Si è ritirata nel 2013 in quanto in disaccordo con alcune regole dell’ESC su voto (i cambiamenti nel sistema di voto del concorso: l’introduzione della regola che vede lo stesso peso di giuria nazionali e televoto (50/50) sul risultato finale) e presenza di alcuni paesi direttamente in finale (i BIG 5: che consente a Spagna, Italia, Regno Unito, Francia e Germania di qualificarsi automaticamente ogni anno per la finale). L’emittente ha espresso il suo malcontento riguardo queste regole giudicandole poco eque.

Nel 2013 la Turchia ha creato un concorso alternativo, il Türkvizyon, che è una versione turca dell’ESC. L’edizione 2013 del concorso è stata vinta dall’Azerbaigian e ha visto un totale di 24 paesi e regioni partecipanti.

Tuttavia, il Paese non è mai stato penalizzato dall’avvento delle giurie, avendo fallito la qualificazione solo nel 2011 ed avendo centrato un secondo posto, tre top 5 e due top 10. Secondo alcuni, quindi, dietro questa posizione di protesta, ci sarebbe in realtà una situazione diversa.

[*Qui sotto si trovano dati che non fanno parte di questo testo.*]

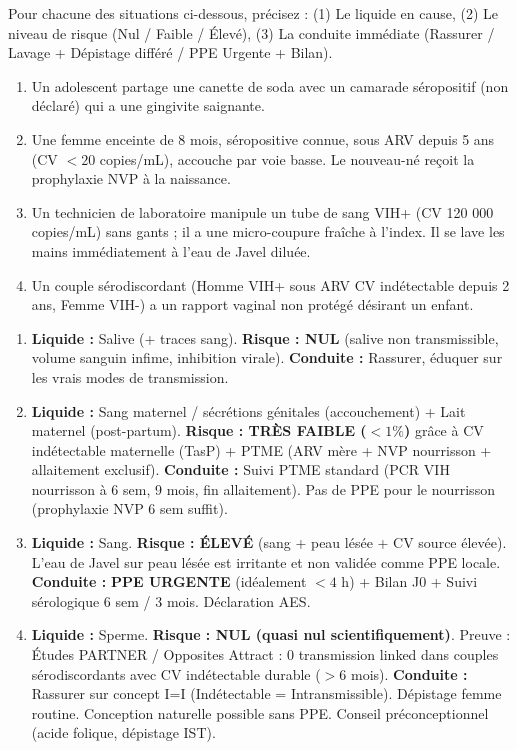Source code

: \documentclass[11pt]{article}
\begin{document}
\begin{exercice}
Pour chacune des situations ci-dessous, précisez : (1) Le liquide en cause, (2) Le niveau de risque (Nul / Faible / Élevé), (3) La conduite immédiate (Rassurer / Lavage + Dépistage différé / PPE Urgente + Bilan).
\begin{enumerate}
    \item Un adolescent partage une canette de soda avec un camarade séropositif (non déclaré) qui a une gingivite saignante.
    \item Une femme enceinte de 8 mois, séropositive connue, sous ARV depuis 5 ans (CV $< 20$ copies/mL), accouche par voie basse. Le nouveau-né reçoit la prophylaxie NVP à la naissance.
    \item Un technicien de laboratoire manipule un tube de sang VIH+ (CV 120 000 copies/mL) sans gants ; il a une micro-coupure fraîche à l'index. Il se lave les mains immédiatement à l'eau de Javel diluée.
    \item Un couple sérodiscordant (Homme VIH+ sous ARV CV indétectable depuis 2 ans, Femme VIH-) a un rapport vaginal non protégé désirant un enfant.
\end{enumerate}
\end{exercice}

\begin{corrige}[Exercice n°1]
\begin{enumerate}
    \item \textbf{Liquide :} Salive (+ traces sang). \textbf{Risque : NUL} (salive non transmissible, volume sanguin infime, inhibition virale). \textbf{Conduite :} Rassurer, éduquer sur les vrais modes de transmission.
    \item \textbf{Liquide :} Sang maternel / sécrétions génitales (accouchement) + Lait maternel (post-partum). \textbf{Risque : TRÈS FAIBLE ($< 1 \%$)} grâce à CV indétectable maternelle (TasP) + PTME (ARV mère + NVP nourrisson + allaitement exclusif). \textbf{Conduite :} Suivi PTME standard (PCR VIH nourrisson à 6 sem, 9 mois, fin allaitement). Pas de PPE pour le nourrisson (prophylaxie NVP 6 sem suffit).
    \item \textbf{Liquide :} Sang. \textbf{Risque : ÉLEVÉ} (sang + peau lésée + CV source élevée). L'eau de Javel sur peau lésée est irritante et non validée comme PPE locale. \textbf{Conduite :} \textbf{PPE URGENTE} (idéalement $< 4$ h) + Bilan J0 + Suivi sérologique 6 sem / 3 mois. Déclaration AES.
    \item \textbf{Liquide :} Sperme. \textbf{Risque : NUL (quasi nul scientifiquement)}. Preuve : Études PARTNER / Opposites Attract : 0 transmission linked dans couples sérodiscordants avec CV indétectable durable ($> 6$ mois). \textbf{Conduite :} Rassurer sur concept I=I (Indétectable = Intransmissible). Dépistage femme routine. Conception naturelle possible sans PPE. Conseil préconceptionnel (acide folique, dépistage IST).
\end{enumerate}
\end{corrige}
\end{document}
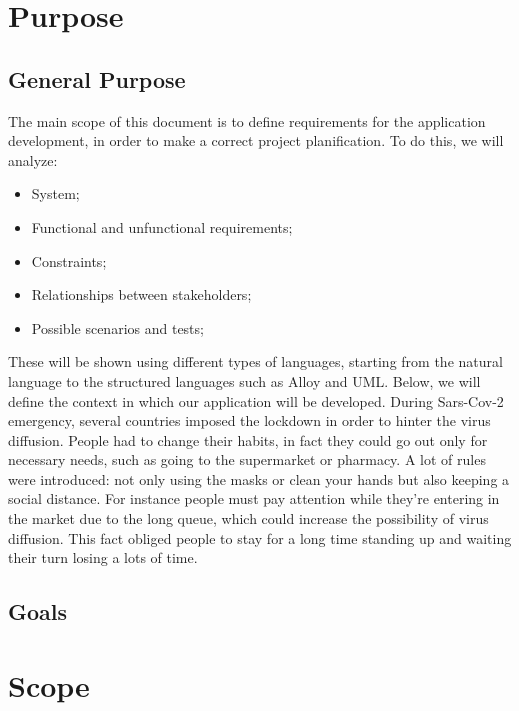 \section{Purpose}
\subsection{General Purpose}

The main scope of this document is to define requirements for the application development, in order to make a correct project planification. 
To do this, we will analyze:

\begin{itemize}
\item System;
\item Functional and unfunctional requirements;
\item Constraints;
\item Relationships between stakeholders;
\item Possible scenarios and tests;
\end{itemize}
\medskip
These will be shown using different types of languages, starting from the natural language to the structured languages such as Alloy and UML.
Below, we will define the context in which our application will be developed.
During Sars-Cov-2 emergency, several countries imposed the lockdown in order to hinter the virus diffusion.
People had to change their habits, in fact they could go out only for necessary needs, such as going to the supermarket or pharmacy.
A lot of rules were introduced: not only using the masks or clean your hands but also keeping a social distance.
For instance people must pay attention while they're entering in the market due to the long queue, which could increase the possibility of virus diffusion.
This fact obliged people to stay for a long time standing up and waiting their turn losing a lots of time. 




\subsection{Goals}

\section{Scope}

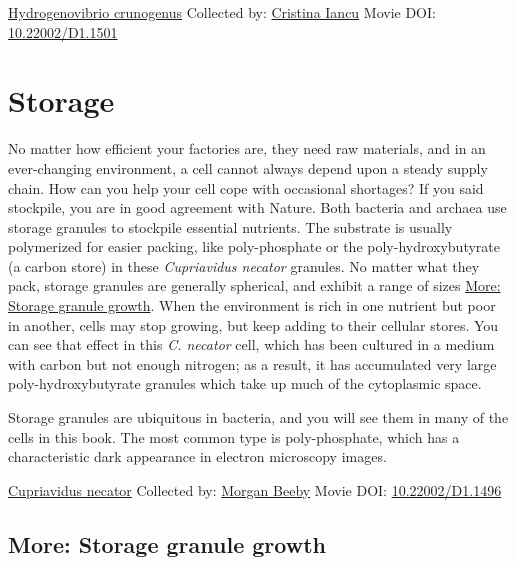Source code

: \documentclass[]{tufte-book}
\begin{document}
\hypertarget{htmlwidget-4675488b7072d479a7bf}{}

\label{fig:4-7b}\protect\hyperlink{tree}{Hydrogenovibrio crunogenus} Collected by: \protect\hyperlink{cristina_iancu}{Cristina Iancu} Movie DOI: \href{https://doi.org/10.22002/D1.1501}{10.22002/D1.1501}

\hypertarget{storage}{%
\section{Storage}\label{storage}}

No matter how efficient your factories are, they need raw materials, and in an ever-changing environment, a cell cannot always depend upon a steady supply chain. How can you help your cell cope with occasional shortages? If you said stockpile, you are in good agreement with Nature. Both bacteria and archaea use storage granules to stockpile essential nutrients. The substrate is usually polymerized for easier packing, like poly-phosphate or the poly-hydroxybutyrate (a carbon store) in these \emph{Cupriavidus necator} granules. No matter what they pack, storage granules are generally spherical, and exhibit a range of sizes \protect\hyperlink{Storage_granule_growth}{More: Storage granule growth}. When the environment is rich in one nutrient but poor in another, cells may stop growing, but keep adding to their cellular stores. You can see that effect in this \emph{C. necator} cell, which has been cultured in a medium with carbon but not enough nitrogen; as a result, it has accumulated very large poly-hydroxybutyrate granules which take up much of the cytoplasmic space.

Storage granules are ubiquitous in bacteria, and you will see them in many of the cells in this book. The most common type is poly-phosphate, which has a characteristic dark appearance in electron microscopy images.



\hypertarget{htmlwidget-974085284af9ba0215a4}{}

\label{fig:4-8}\protect\hyperlink{tree}{Cupriavidus necator} Collected by: \protect\hyperlink{morgan_beeby}{Morgan Beeby} Movie DOI: \href{https://doi.org/10.22002/D1.1496}{10.22002/D1.1496}

\hypertarget{Storage_granule_growth}{%
\subsection*{More: Storage granule growth}\label{Storage_granule_growth}}
\end{document}
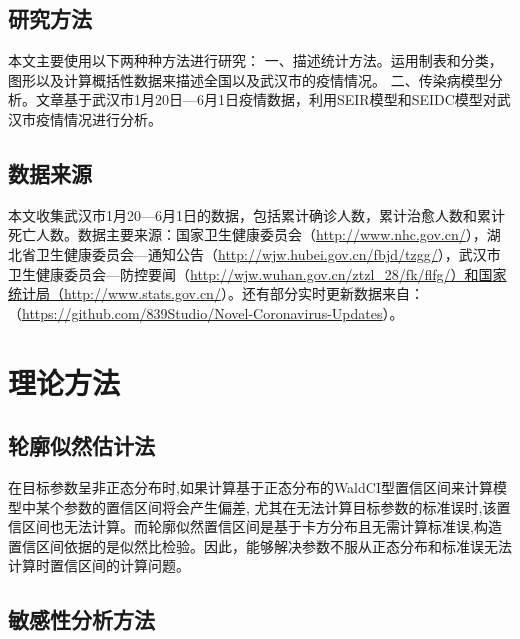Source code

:\documentclass[12pt,hyperref,]{ctexart}
\begin{document}
\hypertarget{ux7814ux7a76ux65b9ux6cd5}{%
\subsection{研究方法}\label{ux7814ux7a76ux65b9ux6cd5}}

本文主要使用以下两种种方法进行研究：
一、描述统计方法。运用制表和分类，图形以及计算概括性数据来描述全国以及武汉市的疫情情况。
二、传染病模型分析。文章基于武汉市1月20日---6月1日疫情数据，利用SEIR模型和SEIDC模型对武汉市疫情情况进行分析。

\hypertarget{ux6570ux636eux6765ux6e90}{%
\subsection{数据来源}\label{ux6570ux636eux6765ux6e90}}

本文收集武汉市1月20---6月1日的数据，包括累计确诊人数，累计治愈人数和累计死亡人数。数据主要来源：国家卫生健康委员会（\url{http://www.nhc.gov.cn/}），湖北省卫生健康委员会---通知公告（\url{http://wjw.hubei.gov.cn/fbjd/tzgg/}），武汉市卫生健康委员会---防控要闻（\url{http://wjw.wuhan.gov.cn/ztzl_28/fk/flfg/）和国家统计局（http://www.stats.gov.cn/}）。还有部分实时更新数据来自：（\url{https://github.com/839Studio/Novel-Coronavirus-Updates}）。

\hypertarget{ux7406ux8bbaux65b9ux6cd5}{%
\section{理论方法}\label{ux7406ux8bbaux65b9ux6cd5}}

\hypertarget{ux8f6eux5ed3ux4f3cux7136ux4f30ux8ba1ux6cd5}{%
\subsection{轮廓似然估计法}\label{ux8f6eux5ed3ux4f3cux7136ux4f30ux8ba1ux6cd5}}

在目标参数呈非正态分布时,如果计算基于正态分布的WaldCI型置信区间来计算模型中某个参数的置信区间将会产生偏差,
尤其在无法计算目标参数的标准误时,该置信区间也无法计算。而轮廓似然置信区间是基于卡方分布且无需计算标准误,构造置信区间依据的是似然比检验。因此，能够解决参数不服从正态分布和标准误无法计算时置信区间的计算问题。

\hypertarget{ux654fux611fux6027ux5206ux6790ux65b9ux6cd5}{%
\subsection{敏感性分析方法}\label{ux654fux611fux6027ux5206ux6790ux65b9ux6cd5}}
\end{document}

Così la Turchia si unisce all’elenco dei paesi chenon concorreranno al prossimo Eurovision Song Contest 2016: Andorra e Portogallo, non saranno in gara per motivi economici a causa della mancanza di sponsor; Monaco e il Lussemburgo, non hanno intenzione di rientrare nella competizione neanche quest’anno, portando così rispettivamente a 10 e 23 le edizioni consecutive di assenza e la Slovacchia che si è ritirata dall’evento per mancanza di fondi, ma è tornata a partecipare allEurovision Young Dancers 2015 – EYD, il concorso di danza di cadenza biennale, organizzata dalla EBU-UER ed è trasmesso in televisione in tutta Europa.

Anche se l’elenco definitivo dei paesi partecipanti all’edizione 2016 dell’ESC sarà possibilmente soggetta a cambiamenti fino al rilascio della lista ufficiale dei partecipanti da parte dell’EBU-UER in programma come sempre fra fine 2015 ed inizio 2016. A questo punto dovrebbero essere 40 i paesi in gara (chi si ritirerà dopo l’annuncio pagherà una penale). Resta l’incognita dell’Australia, se l’EBU-UER deciderà di farla partecipare o meno dopo che per il 2015 era stata dichiarata come partecipazione unica e straordinaria e l’incognita, secondo la SBS ci potrebbe essere un grosso nome e Cina dopo la fuga di notizie secondo le quali ci sarebbe l’intenzione di portarla in gara per allargare il bacino di audience del contest anche ad Oriente.